Umieszczenie wpisów Rafała Ziemkiewicza oraz Magdaleny Ogórek na wystawie Muzeum Polin wywołało spore poruszenie pośród komentatorów życia publicznego. Na tyle duże, że wydaje się, iż przesłoniło ono ideowy przekaz całego przedsięwzięcia. A to właśnie ten przekaz jest prawdziwie szokujący, gdyż antysemicki charakter wydarzeń z marca 1968 roku posłużył autorom jako narzędzie w bieżącej walce ideowo-politycznej.
Lewica na tropach nowych „antysemitów”
Osobiście wybrałem się do Muzeum, aby móc przekonać się, ile jest prawdy w pogłoskach dotyczących głośnej wystawy. Szczególną uwagę zwraca proponowane przez autorów przedsięwzięcia uzasadnienie umieszczenia oddzielnego segmentu poświęconego współczesnej prawicy. Argumentacja jest następująca: w 1968 roku prześladowano Żydów, wyzywano ich od syjonistów i wichrzycieli, a teraz po pół wieku „nienawistna mowa oskarża »lewactwo«, »parchy«, »neokomunę«, »salonowszczyznę« czy »homoimperium«. Mechanizmy retoryki nienawiści (…) pozostały w języku, szczególnie tam, gdzie dziś mowa o uchodźcach, przeciwnikach politycznych, Niemcach, osobach homoseksualnych”.
Z wystawy płynie przesłanie, że głównym winowajcą antysemickiej nagonki sprzed 50 lat nie byli komuniści, ideolodzy, aparat lewicowej dyktatury, można odnieść wrażenie, że nie byli nimi nawet sami antysemici. Winnym jest człowiek wrogo nastawiony do abstrakcyjnego „Obcego”. Winnym jest tak naprawdę przeciwnik „tolerancji”, ktoś posługujący się „mową nienawiści”. Kiedyś prześladował Żydów, dzisiaj prześladuje homoseksualistów i uchodźców. Antysemityzm jest tutaj całkowicie strywializowany i zinstrumentalizowany, twórcy wystawy posłużyli się nim niczym ideologiczną pałką do okładania przeciwników.
Przytoczony cytat pokazuje, że dla autorów świat jest czarno-biały. Zarówno antysemici z 1968 r., jak i prawica z 2018 r. posługują się „mową nienawiści”. Ergo? Obie grupy to ideowi kamraci – taki jest przekaz kulminacyjnego punktu wystawy, którą serwuje nam Muzeum Polin.
Ściana hipokryzji
Oczywiście postawa twórców wystawy jest przepełniona hipokryzją i cynizmem. Jeżeli naprawdę chodziło o piętnowanie nienawiści, to czemuż znalazły się tam jedynie odniesienia do prawicowych mediów?
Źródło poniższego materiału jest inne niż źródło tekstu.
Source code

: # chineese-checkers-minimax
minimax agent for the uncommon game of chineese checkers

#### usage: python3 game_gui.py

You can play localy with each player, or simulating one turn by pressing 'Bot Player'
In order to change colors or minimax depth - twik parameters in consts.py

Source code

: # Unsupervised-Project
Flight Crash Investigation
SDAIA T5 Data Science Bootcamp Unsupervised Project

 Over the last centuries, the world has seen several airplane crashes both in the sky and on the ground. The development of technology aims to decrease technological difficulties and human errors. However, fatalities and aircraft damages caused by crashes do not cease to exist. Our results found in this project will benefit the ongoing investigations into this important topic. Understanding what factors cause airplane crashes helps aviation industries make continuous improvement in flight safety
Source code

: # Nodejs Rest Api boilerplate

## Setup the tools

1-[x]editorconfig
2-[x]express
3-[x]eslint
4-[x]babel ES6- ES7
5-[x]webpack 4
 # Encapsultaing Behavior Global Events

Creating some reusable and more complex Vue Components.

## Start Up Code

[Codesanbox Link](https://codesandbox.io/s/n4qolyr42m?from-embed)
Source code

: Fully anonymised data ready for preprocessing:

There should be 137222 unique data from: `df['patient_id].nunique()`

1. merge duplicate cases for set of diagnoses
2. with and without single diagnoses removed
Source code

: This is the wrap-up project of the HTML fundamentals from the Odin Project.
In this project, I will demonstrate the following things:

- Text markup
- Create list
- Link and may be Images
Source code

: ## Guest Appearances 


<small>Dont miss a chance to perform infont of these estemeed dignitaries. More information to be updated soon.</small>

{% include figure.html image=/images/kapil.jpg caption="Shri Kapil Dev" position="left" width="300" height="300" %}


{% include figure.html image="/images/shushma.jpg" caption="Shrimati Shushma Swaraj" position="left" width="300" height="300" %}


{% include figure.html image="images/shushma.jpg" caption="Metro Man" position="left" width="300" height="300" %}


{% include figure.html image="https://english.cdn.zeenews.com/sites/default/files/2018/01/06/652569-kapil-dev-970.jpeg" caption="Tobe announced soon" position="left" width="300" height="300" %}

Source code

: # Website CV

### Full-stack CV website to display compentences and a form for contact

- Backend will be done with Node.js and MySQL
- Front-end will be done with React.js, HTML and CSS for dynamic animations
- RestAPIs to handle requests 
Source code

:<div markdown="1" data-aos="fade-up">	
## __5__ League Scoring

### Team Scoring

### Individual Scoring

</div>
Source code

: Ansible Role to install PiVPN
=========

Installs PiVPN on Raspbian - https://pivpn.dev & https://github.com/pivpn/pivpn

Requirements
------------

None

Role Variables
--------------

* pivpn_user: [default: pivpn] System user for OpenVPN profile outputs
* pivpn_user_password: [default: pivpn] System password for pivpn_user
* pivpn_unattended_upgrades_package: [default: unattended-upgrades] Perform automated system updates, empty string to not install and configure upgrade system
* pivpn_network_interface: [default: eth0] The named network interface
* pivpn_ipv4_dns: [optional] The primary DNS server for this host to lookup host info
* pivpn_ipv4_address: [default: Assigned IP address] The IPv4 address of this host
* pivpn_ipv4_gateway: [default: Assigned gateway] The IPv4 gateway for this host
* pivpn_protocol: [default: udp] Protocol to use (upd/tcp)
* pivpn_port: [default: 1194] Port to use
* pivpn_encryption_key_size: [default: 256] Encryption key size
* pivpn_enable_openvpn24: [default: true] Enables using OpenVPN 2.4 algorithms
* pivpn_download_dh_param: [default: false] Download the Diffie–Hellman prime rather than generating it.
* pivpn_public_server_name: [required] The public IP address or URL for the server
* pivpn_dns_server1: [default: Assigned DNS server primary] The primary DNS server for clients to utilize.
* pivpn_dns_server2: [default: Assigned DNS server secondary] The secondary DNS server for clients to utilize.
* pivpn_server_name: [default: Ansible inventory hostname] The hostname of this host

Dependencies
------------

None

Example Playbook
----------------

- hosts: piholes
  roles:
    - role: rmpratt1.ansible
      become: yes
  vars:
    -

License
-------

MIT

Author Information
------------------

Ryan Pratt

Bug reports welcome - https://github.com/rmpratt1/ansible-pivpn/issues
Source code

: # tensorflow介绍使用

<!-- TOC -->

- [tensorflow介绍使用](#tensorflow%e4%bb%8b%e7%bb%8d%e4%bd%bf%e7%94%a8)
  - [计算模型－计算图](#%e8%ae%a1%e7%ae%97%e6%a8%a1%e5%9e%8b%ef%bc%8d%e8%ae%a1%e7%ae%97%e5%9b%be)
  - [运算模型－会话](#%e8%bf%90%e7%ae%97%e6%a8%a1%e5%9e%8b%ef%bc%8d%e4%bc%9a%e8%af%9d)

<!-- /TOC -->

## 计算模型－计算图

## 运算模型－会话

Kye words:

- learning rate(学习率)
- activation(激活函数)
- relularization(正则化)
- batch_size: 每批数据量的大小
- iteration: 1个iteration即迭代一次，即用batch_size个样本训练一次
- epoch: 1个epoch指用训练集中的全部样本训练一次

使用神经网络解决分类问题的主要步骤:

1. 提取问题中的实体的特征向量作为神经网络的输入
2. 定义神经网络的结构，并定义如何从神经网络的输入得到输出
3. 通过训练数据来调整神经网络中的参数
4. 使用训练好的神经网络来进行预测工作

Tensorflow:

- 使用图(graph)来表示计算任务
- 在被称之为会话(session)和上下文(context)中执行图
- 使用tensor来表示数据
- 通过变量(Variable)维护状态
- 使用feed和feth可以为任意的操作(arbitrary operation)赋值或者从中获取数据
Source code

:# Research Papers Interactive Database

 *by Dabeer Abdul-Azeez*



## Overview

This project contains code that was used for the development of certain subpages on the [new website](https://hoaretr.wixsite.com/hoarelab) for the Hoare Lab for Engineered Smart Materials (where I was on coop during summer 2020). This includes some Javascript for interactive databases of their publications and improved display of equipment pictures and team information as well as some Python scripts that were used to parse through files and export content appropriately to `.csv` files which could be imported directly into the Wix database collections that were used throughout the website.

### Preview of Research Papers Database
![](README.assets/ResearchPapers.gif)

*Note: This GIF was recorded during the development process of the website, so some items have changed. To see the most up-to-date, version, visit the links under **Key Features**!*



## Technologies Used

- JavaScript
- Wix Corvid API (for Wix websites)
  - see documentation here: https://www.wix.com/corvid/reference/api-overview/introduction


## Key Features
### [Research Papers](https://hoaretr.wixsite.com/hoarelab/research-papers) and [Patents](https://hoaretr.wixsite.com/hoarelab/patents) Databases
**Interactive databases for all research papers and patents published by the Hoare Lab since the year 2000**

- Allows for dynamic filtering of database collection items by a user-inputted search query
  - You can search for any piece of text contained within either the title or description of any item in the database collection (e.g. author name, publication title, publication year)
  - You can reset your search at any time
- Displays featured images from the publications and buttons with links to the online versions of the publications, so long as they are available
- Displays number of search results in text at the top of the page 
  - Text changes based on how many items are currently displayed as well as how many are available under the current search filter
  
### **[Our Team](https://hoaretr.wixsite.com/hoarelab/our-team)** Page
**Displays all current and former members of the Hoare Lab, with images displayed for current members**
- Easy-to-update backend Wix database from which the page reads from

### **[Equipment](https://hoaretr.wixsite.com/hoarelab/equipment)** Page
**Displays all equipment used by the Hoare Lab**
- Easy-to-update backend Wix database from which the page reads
Gdyby autorzy byli uczciwi, to obok zdjęć artykułów „Do Rzeczy”, „Sieci” czy „Gazety Polskiej” znalazłyby się fotografie przedstawiające fragmenty z choćby „Newsweeka”, „Gazety Wyborczej”, albo TVN24. Obok Rafała Ziemkiewicza pojawiłby się Adam Michnik, obok Magdaleny Ogórek zobaczylibyśmy Seweryna Blumsztajna albo Tomasza Lisa. Ale autorom nie zależało na uczciwości, tylko na pokazaniu współczesnego naczelnego wroga – prawicy.
Wystawa lewicy
Wydarzenia z polskiego marca zostają wpisane w szerszy kontekst przemian w krajach zachodnich, a bunt przeciw autorytarnej władzy PRL zostaje de facto utożsamiony z rewolucją kulturową oraz środowiskami lewicy.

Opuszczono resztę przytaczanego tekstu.